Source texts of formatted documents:

════════════════════

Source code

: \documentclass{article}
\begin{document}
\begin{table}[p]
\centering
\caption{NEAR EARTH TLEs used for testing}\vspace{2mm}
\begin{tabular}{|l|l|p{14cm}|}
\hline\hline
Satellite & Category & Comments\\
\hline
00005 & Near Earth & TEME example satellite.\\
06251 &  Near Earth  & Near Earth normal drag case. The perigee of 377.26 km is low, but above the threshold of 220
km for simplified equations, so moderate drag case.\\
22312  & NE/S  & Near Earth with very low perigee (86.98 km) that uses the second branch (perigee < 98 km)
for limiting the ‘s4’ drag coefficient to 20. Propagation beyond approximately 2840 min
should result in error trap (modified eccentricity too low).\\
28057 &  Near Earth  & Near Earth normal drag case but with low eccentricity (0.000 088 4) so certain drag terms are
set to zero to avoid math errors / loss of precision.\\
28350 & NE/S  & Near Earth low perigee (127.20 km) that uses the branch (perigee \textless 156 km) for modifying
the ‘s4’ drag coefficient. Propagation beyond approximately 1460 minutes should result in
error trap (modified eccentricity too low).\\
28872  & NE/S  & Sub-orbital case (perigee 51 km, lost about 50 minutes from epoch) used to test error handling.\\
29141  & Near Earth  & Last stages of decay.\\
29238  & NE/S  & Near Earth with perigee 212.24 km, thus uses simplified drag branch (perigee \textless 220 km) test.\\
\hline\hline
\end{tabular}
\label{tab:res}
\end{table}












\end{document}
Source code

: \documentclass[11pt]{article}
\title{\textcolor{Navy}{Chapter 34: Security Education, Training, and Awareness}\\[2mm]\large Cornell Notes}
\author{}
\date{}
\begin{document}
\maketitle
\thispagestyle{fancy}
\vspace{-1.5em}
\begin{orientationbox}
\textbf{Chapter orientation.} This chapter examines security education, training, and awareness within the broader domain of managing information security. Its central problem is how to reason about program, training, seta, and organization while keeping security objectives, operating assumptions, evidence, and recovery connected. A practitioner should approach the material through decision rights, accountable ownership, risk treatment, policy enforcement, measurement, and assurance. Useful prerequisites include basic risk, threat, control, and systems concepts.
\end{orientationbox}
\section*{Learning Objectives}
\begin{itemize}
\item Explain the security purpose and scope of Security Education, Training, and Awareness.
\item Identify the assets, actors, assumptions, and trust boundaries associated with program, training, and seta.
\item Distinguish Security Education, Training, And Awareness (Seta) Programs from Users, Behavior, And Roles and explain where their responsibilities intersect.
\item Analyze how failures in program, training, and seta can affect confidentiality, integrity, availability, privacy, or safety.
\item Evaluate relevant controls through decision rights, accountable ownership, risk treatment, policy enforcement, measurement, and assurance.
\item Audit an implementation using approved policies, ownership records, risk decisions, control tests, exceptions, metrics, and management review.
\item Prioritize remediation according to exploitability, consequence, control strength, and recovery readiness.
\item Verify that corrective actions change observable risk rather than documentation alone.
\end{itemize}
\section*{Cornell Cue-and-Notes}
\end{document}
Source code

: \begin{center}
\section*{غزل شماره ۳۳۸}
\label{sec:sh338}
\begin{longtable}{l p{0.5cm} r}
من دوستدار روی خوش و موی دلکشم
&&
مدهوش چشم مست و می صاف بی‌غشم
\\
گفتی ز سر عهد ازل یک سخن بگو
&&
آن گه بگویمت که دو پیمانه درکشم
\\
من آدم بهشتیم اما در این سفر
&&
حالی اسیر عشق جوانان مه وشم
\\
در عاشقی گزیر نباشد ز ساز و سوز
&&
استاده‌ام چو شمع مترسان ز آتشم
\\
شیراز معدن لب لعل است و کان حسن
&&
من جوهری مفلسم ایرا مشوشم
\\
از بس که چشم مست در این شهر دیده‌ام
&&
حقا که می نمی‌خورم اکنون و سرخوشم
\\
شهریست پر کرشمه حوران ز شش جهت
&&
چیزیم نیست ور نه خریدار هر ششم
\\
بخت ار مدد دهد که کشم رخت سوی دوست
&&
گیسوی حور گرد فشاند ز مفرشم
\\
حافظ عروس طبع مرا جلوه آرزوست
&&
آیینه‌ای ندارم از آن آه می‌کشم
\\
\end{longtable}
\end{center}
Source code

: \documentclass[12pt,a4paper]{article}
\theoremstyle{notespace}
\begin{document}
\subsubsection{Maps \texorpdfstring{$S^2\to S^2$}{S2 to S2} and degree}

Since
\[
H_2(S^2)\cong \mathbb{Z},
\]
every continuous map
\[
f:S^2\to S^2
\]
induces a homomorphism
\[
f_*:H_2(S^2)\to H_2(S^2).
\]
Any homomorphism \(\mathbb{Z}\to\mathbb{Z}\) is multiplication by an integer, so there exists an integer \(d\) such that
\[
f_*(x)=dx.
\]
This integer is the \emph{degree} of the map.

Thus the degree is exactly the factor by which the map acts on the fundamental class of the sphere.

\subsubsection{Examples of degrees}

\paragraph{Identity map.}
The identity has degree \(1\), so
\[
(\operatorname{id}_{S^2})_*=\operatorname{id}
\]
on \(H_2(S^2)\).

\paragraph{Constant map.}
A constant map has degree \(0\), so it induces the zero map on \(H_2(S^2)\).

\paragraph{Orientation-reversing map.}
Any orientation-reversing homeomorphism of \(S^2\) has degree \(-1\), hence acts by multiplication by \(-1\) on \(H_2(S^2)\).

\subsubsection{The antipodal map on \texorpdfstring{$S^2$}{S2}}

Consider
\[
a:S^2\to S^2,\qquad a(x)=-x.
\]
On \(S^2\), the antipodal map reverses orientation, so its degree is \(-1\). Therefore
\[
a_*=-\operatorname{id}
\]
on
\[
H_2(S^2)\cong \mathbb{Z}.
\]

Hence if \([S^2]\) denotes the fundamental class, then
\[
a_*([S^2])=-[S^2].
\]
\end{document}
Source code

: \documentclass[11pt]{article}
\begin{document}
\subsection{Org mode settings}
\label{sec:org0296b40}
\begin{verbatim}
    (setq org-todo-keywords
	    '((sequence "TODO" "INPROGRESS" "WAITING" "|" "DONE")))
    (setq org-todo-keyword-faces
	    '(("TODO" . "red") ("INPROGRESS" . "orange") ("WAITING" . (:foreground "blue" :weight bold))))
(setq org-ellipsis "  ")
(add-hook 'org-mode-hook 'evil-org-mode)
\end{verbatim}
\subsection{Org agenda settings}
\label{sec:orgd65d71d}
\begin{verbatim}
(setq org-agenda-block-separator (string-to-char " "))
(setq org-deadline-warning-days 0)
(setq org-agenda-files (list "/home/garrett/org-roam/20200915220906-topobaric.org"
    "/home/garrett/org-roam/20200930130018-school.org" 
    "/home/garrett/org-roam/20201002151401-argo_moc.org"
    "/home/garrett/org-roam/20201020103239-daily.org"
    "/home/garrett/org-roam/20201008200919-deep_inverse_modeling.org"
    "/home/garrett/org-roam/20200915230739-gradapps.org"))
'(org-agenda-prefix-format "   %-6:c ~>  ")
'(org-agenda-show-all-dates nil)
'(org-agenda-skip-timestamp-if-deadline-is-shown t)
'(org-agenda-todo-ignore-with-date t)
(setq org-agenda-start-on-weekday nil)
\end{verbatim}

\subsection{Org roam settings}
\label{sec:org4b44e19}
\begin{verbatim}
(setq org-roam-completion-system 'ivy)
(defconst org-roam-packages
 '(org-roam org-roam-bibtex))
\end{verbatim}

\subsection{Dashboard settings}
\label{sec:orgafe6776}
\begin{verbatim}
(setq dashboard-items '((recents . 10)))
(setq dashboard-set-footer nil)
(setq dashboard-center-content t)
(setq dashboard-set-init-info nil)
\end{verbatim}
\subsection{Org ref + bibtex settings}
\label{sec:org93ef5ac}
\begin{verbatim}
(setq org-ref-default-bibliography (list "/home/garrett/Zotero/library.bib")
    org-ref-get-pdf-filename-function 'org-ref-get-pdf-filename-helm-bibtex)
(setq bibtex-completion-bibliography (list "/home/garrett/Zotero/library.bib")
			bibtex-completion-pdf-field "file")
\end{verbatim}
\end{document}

════════════════════

• [TASK PROMPT]: Check each line of the data above, and please copy the ones in which the string "from" occurs.

• [WRITTEN REPLY]:
28872  & NE/S  & Sub-orbital case (perigee 51 km, lost about 50 minutes from epoch) used to test error handling.\\
\item Distinguish Security Education, Training, And Awareness (Seta) Programs from Users, Behavior, And Roles and explain where their responsibilities intersect.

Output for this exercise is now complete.